What is the exact difference between a "subshell" and a "child process"?

9,633

Solution 1

In the POSIX terminology, a subshell environment is linked to the notion of Shell Execution Environment.

A subshell environment is a separate shell execution environment created as a duplicate of the parent environment. That execution environment includes things like opened files, umask, working directory, shell variables/functions/aliases...

Changes to that subshell environment do not affect the parent environment.

Traditionally in the Bourne shell or ksh88 on which the POSIX specification is based, that was done by forking a child process.

The areas where POSIX requires or allows command to run in a subshell environment are those where traditionally ksh88 forked a child shell process.

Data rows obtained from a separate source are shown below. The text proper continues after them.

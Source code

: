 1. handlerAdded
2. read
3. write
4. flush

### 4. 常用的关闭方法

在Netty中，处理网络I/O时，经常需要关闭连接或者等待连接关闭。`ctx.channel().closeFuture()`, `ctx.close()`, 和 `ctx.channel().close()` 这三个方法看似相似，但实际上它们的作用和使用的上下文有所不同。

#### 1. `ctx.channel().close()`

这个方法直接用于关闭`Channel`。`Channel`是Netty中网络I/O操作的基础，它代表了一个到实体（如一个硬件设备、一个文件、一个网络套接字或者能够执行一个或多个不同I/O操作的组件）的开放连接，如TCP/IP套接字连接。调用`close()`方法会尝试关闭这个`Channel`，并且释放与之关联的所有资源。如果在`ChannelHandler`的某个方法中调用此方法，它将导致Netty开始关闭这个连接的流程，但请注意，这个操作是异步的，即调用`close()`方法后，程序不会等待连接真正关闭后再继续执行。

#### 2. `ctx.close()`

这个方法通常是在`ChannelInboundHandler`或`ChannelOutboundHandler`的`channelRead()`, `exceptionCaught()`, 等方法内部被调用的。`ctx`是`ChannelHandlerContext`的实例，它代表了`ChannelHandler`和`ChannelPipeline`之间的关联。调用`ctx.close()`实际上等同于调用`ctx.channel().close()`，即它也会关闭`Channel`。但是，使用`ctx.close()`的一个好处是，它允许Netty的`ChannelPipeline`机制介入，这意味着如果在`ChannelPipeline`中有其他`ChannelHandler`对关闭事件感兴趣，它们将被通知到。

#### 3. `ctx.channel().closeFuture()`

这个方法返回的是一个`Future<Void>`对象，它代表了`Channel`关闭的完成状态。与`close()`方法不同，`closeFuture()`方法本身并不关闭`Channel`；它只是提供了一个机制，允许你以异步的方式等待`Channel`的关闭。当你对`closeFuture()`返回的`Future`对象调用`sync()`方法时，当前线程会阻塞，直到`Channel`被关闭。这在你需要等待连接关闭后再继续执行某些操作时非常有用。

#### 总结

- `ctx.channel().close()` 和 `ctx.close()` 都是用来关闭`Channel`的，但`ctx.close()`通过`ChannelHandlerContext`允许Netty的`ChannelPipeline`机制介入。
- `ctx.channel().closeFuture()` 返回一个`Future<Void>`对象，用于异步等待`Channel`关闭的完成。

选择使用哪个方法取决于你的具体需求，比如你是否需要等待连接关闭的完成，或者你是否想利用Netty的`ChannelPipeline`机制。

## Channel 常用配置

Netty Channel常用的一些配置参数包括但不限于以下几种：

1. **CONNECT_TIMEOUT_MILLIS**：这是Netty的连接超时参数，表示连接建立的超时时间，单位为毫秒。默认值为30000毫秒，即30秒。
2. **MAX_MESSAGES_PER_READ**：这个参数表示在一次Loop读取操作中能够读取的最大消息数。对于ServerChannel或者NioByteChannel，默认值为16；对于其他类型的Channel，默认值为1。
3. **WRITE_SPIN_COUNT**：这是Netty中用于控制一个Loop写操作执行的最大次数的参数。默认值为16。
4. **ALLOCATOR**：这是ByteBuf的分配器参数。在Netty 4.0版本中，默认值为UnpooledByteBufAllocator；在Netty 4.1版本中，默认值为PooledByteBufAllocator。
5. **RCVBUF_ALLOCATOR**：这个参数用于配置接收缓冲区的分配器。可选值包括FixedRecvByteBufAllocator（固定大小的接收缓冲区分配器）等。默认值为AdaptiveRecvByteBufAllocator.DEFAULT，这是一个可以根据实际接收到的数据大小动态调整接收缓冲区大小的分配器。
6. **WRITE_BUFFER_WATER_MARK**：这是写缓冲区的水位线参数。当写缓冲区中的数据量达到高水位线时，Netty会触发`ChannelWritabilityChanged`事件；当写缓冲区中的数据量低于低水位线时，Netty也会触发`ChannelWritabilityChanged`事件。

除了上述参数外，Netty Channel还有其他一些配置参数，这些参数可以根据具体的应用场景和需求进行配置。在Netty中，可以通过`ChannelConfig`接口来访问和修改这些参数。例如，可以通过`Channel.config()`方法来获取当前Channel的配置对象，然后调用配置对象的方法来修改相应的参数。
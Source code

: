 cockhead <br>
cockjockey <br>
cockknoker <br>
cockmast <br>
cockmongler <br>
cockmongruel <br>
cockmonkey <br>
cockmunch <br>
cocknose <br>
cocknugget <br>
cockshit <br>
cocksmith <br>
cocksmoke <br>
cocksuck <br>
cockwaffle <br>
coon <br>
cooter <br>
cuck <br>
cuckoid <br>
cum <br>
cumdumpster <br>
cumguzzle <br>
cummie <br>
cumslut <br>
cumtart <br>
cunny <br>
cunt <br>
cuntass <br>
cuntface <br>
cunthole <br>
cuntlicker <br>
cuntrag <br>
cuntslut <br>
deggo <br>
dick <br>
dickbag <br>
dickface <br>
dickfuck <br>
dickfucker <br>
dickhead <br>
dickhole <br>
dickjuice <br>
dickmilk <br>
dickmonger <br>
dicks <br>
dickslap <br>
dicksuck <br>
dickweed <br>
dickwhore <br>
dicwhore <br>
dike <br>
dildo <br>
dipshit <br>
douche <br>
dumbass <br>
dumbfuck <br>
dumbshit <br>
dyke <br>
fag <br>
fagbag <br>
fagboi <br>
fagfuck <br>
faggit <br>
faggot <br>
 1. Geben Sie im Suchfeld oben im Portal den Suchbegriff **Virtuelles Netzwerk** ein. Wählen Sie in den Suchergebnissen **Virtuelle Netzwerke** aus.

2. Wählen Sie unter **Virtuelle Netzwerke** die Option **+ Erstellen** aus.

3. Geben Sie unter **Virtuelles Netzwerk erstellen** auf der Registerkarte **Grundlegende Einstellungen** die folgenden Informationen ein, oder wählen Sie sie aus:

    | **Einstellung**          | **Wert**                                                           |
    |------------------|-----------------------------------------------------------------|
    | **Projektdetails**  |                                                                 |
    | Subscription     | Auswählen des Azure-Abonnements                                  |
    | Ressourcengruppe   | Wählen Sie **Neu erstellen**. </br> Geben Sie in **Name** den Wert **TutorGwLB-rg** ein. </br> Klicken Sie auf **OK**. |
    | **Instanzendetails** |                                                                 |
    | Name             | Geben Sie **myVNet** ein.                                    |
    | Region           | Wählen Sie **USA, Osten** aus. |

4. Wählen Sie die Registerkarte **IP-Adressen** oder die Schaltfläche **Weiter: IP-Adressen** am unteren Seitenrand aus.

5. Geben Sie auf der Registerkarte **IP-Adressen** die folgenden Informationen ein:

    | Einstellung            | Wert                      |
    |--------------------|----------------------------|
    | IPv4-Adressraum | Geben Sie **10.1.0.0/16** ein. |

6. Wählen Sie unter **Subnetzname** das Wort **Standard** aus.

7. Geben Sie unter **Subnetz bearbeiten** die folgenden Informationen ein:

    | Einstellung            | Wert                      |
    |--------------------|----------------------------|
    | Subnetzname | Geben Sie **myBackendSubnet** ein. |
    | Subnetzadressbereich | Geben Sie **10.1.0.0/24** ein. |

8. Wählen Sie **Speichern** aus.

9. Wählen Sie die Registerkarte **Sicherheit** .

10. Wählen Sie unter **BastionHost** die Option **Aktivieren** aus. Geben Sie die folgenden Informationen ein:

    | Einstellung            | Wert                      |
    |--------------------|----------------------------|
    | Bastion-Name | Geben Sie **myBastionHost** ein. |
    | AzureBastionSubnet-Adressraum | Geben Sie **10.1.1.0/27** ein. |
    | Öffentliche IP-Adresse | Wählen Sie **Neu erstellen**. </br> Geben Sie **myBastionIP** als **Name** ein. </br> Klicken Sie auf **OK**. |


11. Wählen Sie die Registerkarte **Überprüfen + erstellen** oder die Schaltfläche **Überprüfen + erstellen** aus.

It doesn't however force implementations to use a child process for that.

A shell can choose instead to implement that separate execution environment any way they like.

For instance, ksh93 does it by saving the attributes of the parent execution environment and restoring them upon termination of the subshell environment in contexts where forking can be avoided (as an optimisation as forking is quite expensive on most systems).

For instance, in:

cd /foo; pwd
(cd /bar; pwd)
pwd

POSIX does require the cd /foo to run in a separate environment and that to output something like:

/foo
/bar
/foo

It doesn't require it to run in a separate process. For instance, if stdout becomes a broken pipe, pwd run in the subshell environment could very well have the SIGPIPE sent to the one and only shell process.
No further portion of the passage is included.